From the entries below, copy every line that holds the word "providers".
┏━━
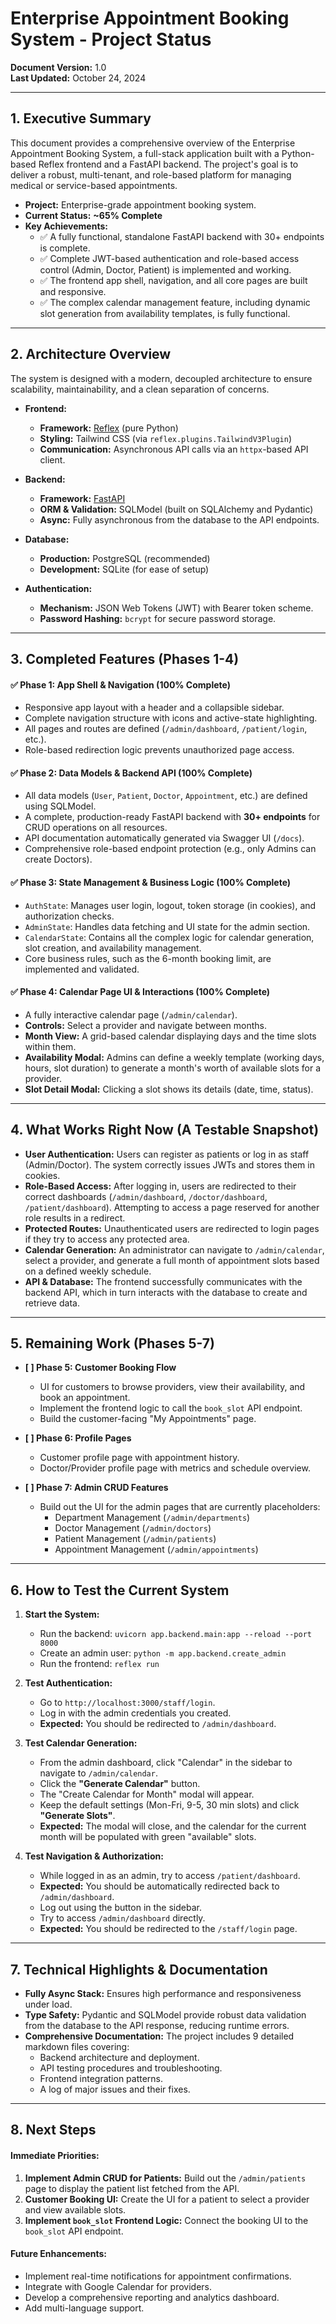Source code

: # Enterprise Appointment Booking System - Project Status

**Document Version:** 1.0  
**Last Updated:** October 24, 2024

---

## 1. Executive Summary

This document provides a comprehensive overview of the Enterprise Appointment Booking System, a full-stack application built with a Python-based Reflex frontend and a FastAPI backend. The project's goal is to deliver a robust, multi-tenant, and role-based platform for managing medical or service-based appointments.

- **Project:** Enterprise-grade appointment booking system.
- **Current Status:** **~65% Complete**
- **Key Achievements:**
    - ✅ A fully functional, standalone FastAPI backend with 30+ endpoints is complete.
    - ✅ Complete JWT-based authentication and role-based access control (Admin, Doctor, Patient) is implemented and working.
    - ✅ The frontend app shell, navigation, and all core pages are built and responsive.
    - ✅ The complex calendar management feature, including dynamic slot generation from availability templates, is fully functional.

---

## 2. Architecture Overview

The system is designed with a modern, decoupled architecture to ensure scalability, maintainability, and a clean separation of concerns.

- **Frontend:**
    - **Framework:** [Reflex](https://reflex.dev/) (pure Python)
    - **Styling:** Tailwind CSS (via `reflex.plugins.TailwindV3Plugin`)
    - **Communication:** Asynchronous API calls via an `httpx`-based API client.

- **Backend:**
    - **Framework:** [FastAPI](https://fastapi.tiangolo.com/)
    - **ORM & Validation:** SQLModel (built on SQLAlchemy and Pydantic)
    - **Async:** Fully asynchronous from the database to the API endpoints.

- **Database:**
    - **Production:** PostgreSQL (recommended)
    - **Development:** SQLite (for ease of setup)

- **Authentication:**
    - **Mechanism:** JSON Web Tokens (JWT) with Bearer token scheme.
    - **Password Hashing:** `bcrypt` for secure password storage.

---

## 3. Completed Features (Phases 1-4)

#### ✅ Phase 1: App Shell & Navigation (100% Complete)
- Responsive app layout with a header and a collapsible sidebar.
- Complete navigation structure with icons and active-state highlighting.
- All pages and routes are defined (`/admin/dashboard`, `/patient/login`, etc.).
- Role-based redirection logic prevents unauthorized page access.

#### ✅ Phase 2: Data Models & Backend API (100% Complete)
- All data models (`User`, `Patient`, `Doctor`, `Appointment`, etc.) are defined using SQLModel.
- A complete, production-ready FastAPI backend with **30+ endpoints** for CRUD operations on all resources.
- API documentation automatically generated via Swagger UI (`/docs`).
- Comprehensive role-based endpoint protection (e.g., only Admins can create Doctors).

#### ✅ Phase 3: State Management & Business Logic (100% Complete)
- `AuthState`: Manages user login, logout, token storage (in cookies), and authorization checks.
- `AdminState`: Handles data fetching and UI state for the admin section.
- `CalendarState`: Contains all the complex logic for calendar generation, slot creation, and availability management.
- Core business rules, such as the 6-month booking limit, are implemented and validated.

#### ✅ Phase 4: Calendar Page UI & Interactions (100% Complete)
- A fully interactive calendar page (`/admin/calendar`).
- **Controls:** Select a provider and navigate between months.
- **Month View:** A grid-based calendar displaying days and the time slots within them.
- **Availability Modal:** Admins can define a weekly template (working days, hours, slot duration) to generate a month's worth of available slots for a provider.
- **Slot Detail Modal:** Clicking a slot shows its details (date, time, status).

---

## 4. What Works Right Now (A Testable Snapshot)

- **User Authentication:** Users can register as patients or log in as staff (Admin/Doctor). The system correctly issues JWTs and stores them in cookies.
- **Role-Based Access:** After logging in, users are redirected to their correct dashboards (`/admin/dashboard`, `/doctor/dashboard`, `/patient/dashboard`). Attempting to access a page reserved for another role results in a redirect.
- **Protected Routes:** Unauthenticated users are redirected to login pages if they try to access any protected area.
- **Calendar Generation:** An administrator can navigate to `/admin/calendar`, select a provider, and generate a full month of appointment slots based on a defined weekly schedule.
- **API & Database:** The frontend successfully communicates with the backend API, which in turn interacts with the database to create and retrieve data.

---

## 5. Remaining Work (Phases 5-7)

- **[ ] Phase 5: Customer Booking Flow**
    - UI for customers to browse providers, view their availability, and book an appointment.
    - Implement the frontend logic to call the `book_slot` API endpoint.
    - Build the customer-facing "My Appointments" page.

- **[ ] Phase 6: Profile Pages**
    - Customer profile page with appointment history.
    - Doctor/Provider profile page with metrics and schedule overview.

- **[ ] Phase 7: Admin CRUD Features**
    - Build out the UI for the admin pages that are currently placeholders:
        - Department Management (`/admin/departments`)
        - Doctor Management (`/admin/doctors`)
        - Patient Management (`/admin/patients`)
        - Appointment Management (`/admin/appointments`)

---

## 6. How to Test the Current System

1.  **Start the System:**
    - Run the backend: `uvicorn app.backend.main:app --reload --port 8000`
    - Create an admin user: `python -m app.backend.create_admin`
    - Run the frontend: `reflex run`

2.  **Test Authentication:**
    - Go to `http://localhost:3000/staff/login`.
    - Log in with the admin credentials you created.
    - **Expected:** You should be redirected to `/admin/dashboard`.

3.  **Test Calendar Generation:**
    - From the admin dashboard, click "Calendar" in the sidebar to navigate to `/admin/calendar`.
    - Click the **"Generate Calendar"** button.
    - The "Create Calendar for Month" modal will appear.
    - Keep the default settings (Mon-Fri, 9-5, 30 min slots) and click **"Generate Slots"**.
    - **Expected:** The modal will close, and the calendar for the current month will be populated with green "available" slots.

4.  **Test Navigation & Authorization:**
    - While logged in as an admin, try to access `/patient/dashboard`.
    - **Expected:** You should be automatically redirected back to `/admin/dashboard`.
    - Log out using the button in the sidebar.
    - Try to access `/admin/dashboard` directly.
    - **Expected:** You should be redirected to the `/staff/login` page.

---

## 7. Technical Highlights & Documentation

- **Fully Async Stack:** Ensures high performance and responsiveness under load.
- **Type Safety:** Pydantic and SQLModel provide robust data validation from the database to the API response, reducing runtime errors.
- **Comprehensive Documentation:** The project includes 9 detailed markdown files covering:
    - Backend architecture and deployment.
    - API testing procedures and troubleshooting.
    - Frontend integration patterns.
    - A log of major issues and their fixes.

---

## 8. Next Steps

#### Immediate Priorities:
1.  **Implement Admin CRUD for Patients:** Build out the `/admin/patients` page to display the patient list fetched from the API.
2.  **Customer Booking UI:** Create the UI for a patient to select a provider and view available slots.
3.  **Implement `book_slot` Frontend Logic:** Connect the booking UI to the `book_slot` API endpoint.

#### Future Enhancements:
- Implement real-time notifications for appointment confirmations.
- Integrate with Google Calendar for providers.
- Develop a comprehensive reporting and analytics dashboard.
- Add multi-language support.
┗━━
▶ RESPONSE:
    - UI for customers to browse providers, view their availability, and book an appointment.
- Integrate with Google Calendar for providers.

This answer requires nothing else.